Bunu yaşamış biri olarak şunu söyleyebilirim ki; çok rahatsız ediciydi. Kilo ya da herhangi bir neden yüzünden hepimizin bunu yaşama potansiyeli var. Özellikle kadın bedeni üzerinden yapılan bu eleştirileri çok yanlış buluyorum. Bana bu baskı yapıldığında 16 yaşımdaydım. Çok gençtim. Çabuk kırılabilirdim. O süreci atlattım çünkü kendimle hep barışıktım. Ama bundan etkilenebilecek birçok kadın var.

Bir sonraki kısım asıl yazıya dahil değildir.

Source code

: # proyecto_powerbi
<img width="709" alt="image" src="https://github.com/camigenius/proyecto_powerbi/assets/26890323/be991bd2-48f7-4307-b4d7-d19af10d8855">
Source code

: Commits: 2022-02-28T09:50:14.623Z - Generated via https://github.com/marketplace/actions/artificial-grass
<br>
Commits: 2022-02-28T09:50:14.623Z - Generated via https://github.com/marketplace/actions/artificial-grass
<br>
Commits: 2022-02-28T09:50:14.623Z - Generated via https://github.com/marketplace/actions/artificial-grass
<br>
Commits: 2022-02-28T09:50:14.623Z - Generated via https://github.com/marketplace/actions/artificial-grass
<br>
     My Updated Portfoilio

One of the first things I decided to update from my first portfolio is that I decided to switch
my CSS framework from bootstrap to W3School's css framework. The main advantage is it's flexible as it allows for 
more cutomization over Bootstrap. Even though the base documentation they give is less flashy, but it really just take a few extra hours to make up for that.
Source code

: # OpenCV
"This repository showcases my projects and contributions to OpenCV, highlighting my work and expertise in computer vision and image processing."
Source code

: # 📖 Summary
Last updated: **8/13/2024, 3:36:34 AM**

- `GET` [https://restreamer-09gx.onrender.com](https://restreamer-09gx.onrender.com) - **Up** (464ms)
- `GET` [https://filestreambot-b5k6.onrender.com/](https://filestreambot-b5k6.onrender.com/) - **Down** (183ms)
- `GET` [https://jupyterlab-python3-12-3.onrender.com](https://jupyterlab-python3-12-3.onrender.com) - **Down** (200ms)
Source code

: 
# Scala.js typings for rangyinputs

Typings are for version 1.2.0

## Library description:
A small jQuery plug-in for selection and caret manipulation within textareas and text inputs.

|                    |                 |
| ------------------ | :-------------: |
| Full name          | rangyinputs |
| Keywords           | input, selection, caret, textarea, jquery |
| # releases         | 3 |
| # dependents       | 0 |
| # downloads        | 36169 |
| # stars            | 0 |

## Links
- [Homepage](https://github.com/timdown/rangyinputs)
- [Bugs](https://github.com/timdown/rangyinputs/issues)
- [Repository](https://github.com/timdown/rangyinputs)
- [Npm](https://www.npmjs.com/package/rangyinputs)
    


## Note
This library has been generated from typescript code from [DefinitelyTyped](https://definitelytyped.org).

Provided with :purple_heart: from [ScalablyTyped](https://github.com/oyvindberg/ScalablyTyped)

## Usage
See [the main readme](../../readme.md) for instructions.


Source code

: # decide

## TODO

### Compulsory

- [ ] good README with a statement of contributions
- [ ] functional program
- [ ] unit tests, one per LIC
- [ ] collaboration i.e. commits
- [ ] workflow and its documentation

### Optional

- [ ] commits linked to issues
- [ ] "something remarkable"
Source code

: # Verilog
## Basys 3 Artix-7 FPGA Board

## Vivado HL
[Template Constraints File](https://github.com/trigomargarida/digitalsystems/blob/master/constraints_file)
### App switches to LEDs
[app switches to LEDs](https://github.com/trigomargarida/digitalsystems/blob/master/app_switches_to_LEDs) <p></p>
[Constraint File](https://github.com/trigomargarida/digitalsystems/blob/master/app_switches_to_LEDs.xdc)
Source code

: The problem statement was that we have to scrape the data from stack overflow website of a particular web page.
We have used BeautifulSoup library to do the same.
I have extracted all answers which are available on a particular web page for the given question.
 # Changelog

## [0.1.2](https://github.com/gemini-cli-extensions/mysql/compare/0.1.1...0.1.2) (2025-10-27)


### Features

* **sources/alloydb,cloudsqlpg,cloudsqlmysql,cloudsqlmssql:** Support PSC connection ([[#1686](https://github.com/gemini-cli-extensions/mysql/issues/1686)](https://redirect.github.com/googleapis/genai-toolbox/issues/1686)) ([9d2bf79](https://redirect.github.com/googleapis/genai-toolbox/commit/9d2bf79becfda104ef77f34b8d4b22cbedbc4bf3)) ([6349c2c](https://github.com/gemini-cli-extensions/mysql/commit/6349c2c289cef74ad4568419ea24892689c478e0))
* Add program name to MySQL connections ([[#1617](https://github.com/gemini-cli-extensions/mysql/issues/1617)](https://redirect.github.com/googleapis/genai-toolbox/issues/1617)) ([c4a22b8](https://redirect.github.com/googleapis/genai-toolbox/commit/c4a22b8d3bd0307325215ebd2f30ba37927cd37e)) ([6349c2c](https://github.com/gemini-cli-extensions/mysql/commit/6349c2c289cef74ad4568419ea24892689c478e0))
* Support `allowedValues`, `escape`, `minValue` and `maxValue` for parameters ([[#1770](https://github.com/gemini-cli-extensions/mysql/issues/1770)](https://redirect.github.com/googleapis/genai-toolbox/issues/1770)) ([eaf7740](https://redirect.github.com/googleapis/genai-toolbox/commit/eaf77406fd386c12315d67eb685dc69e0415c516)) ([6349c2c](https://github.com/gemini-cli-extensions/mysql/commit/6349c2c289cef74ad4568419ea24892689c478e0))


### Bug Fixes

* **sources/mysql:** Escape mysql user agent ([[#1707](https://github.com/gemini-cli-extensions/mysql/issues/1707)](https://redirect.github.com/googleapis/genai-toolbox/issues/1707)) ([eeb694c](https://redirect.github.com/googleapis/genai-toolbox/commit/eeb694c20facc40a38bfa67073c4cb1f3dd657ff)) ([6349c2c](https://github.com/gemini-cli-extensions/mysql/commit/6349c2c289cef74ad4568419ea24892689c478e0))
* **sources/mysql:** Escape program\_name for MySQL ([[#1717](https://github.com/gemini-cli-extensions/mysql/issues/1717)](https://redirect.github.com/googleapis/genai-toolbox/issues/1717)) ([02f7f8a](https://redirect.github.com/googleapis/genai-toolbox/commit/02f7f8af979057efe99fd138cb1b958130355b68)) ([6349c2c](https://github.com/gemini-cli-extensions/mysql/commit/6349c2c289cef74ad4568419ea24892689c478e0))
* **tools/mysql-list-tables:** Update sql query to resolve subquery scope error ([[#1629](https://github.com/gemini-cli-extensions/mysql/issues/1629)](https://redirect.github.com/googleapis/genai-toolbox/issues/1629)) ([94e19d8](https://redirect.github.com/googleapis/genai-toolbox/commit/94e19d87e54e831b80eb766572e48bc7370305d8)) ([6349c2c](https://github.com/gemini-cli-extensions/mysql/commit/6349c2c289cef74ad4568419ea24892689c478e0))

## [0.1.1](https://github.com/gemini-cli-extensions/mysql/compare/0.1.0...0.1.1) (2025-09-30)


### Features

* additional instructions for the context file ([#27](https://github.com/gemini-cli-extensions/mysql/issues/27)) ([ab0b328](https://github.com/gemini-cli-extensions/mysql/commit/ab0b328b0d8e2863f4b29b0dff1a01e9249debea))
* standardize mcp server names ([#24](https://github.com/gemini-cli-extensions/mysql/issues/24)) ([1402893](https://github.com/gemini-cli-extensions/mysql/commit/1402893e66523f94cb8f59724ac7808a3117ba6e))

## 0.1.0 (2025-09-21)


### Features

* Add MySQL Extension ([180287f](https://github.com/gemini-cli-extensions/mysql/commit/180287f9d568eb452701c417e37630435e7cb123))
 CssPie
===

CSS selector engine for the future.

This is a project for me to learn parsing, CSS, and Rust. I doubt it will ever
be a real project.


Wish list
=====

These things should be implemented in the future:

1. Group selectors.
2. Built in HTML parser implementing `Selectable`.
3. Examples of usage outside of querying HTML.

Umarım güzellik algısı üzerinden kadınlara yönelik eleştiri bir an önce son bulur.
Güzellik sana ne ifade ediyor?
İyi niyet eşittir güzellik benim için. Şimdi bir şey diyeceğim ama hiç hoşuna gitmeyecek...
Nedir o?
Klişe bulacaksın ama gerçekten insanın iç güzelliğinin dışına da yansıdığını düşünüyorum.
ŞARKI SÖYLEMEYİ ÇOK SEVİYORUM
- Hayatımın güzel bir dönemindeyim. Mutluyum. Tabii olumsuzluklar yaşasam da bunlarla barışmış ve kabullenmiş durumdayım.
- Müziğe büyük bir tutkum var. Şarkı söylemeyi ve dinlemeyi çok seviyorum. Şimdilerde at binmeye başladım. O da kafamı dağıtıp kendimi iyi hissetmemi sağlıyor.
- Oyunculuk hayatımın çok büyük bir parçası. Çalışmak beni çok mutlu ve tatmin eden bir şey. Zaman zaman ağır tempolarda çalışıyor olsam bile sette ruhumun dinlendiği çok oluyor.
- Daha özgün ve özgür hikâyelerin içinde yer almak istiyorum. Seçimlerimi yaparken buna dikkat ediyorum.